Michael defined it more broadly: “Part of being well read is just reading a lot.” Eventually, you’ll read something worthwhile, he added.
Both of them had read recently Nate Silver’s book, The Signal and the Noise: Why So Many Predictions Fail, but Some Don’t, which led to a discussion about classics being written now, books that define our time and seem likely to last. Stephen Hawking’s A Brief History of Time falls into that category, in part because he follows in a direct line from Isaac Newton through Albert Einstein.
“There’s a lot of new stuff that’s amazing,” Sheldon said.
Talking with the Novicks made clear that there was no clear answer to my question. “This is kind of a limitless thing that you’ve walked into,” Sheldon told me.
But Michael summed it up in a way that a literature professor could appreciate: “There are some of us who have inherited from our teachers or our parents, one, an appreciation for books, and two, this notion that we should read them. And that there’s some of them that you read, the books that have stood the test of time, because they’re better than the books that have not.”

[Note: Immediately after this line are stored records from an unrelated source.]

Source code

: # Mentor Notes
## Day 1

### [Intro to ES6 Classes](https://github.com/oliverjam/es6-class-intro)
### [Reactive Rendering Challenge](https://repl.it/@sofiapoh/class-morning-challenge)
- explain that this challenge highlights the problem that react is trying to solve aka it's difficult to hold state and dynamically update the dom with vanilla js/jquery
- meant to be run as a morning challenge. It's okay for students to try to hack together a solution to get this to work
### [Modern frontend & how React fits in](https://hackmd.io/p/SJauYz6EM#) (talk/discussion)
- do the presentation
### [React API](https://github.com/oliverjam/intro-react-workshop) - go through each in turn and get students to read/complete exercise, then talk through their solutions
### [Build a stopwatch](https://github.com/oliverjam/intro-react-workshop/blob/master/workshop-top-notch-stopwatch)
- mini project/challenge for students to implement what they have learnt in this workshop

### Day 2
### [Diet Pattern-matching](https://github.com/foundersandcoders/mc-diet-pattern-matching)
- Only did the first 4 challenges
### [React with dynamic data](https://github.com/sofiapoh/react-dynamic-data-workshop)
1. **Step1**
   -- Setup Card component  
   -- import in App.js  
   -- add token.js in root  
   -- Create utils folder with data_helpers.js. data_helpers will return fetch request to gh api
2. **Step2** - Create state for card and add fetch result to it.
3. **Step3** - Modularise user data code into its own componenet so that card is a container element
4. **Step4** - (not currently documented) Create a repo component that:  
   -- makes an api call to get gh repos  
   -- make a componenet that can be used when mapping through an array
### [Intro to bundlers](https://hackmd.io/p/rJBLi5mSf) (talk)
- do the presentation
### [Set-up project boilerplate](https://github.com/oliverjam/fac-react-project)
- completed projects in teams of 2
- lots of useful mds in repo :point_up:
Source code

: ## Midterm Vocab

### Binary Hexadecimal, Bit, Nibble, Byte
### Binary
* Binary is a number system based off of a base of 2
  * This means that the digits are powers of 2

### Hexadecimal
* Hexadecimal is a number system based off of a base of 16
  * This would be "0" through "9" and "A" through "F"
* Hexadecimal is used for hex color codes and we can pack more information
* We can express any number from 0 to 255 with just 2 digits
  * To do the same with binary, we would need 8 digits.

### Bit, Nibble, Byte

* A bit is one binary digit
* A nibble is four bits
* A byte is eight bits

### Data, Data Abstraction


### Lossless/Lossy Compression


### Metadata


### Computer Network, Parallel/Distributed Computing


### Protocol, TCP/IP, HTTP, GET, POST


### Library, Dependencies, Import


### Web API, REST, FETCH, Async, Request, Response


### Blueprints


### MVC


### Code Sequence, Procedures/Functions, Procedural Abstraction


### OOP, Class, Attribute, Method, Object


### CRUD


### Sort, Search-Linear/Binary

What this means is that being well-read in the present day means what it has always meant. It means taking on the serious works and ideas, both of the past and of the present day. It doesn’t have to be done in some systematic way, but the ideas and themes, and in many cases the language itself, are inescapable if we are to grapple with life on its terms. Being well-read is both a destination and a place to start.
“That list of really important books is important to start with,” said Kealy. But “you can’t spend the rest of your life reading those things.”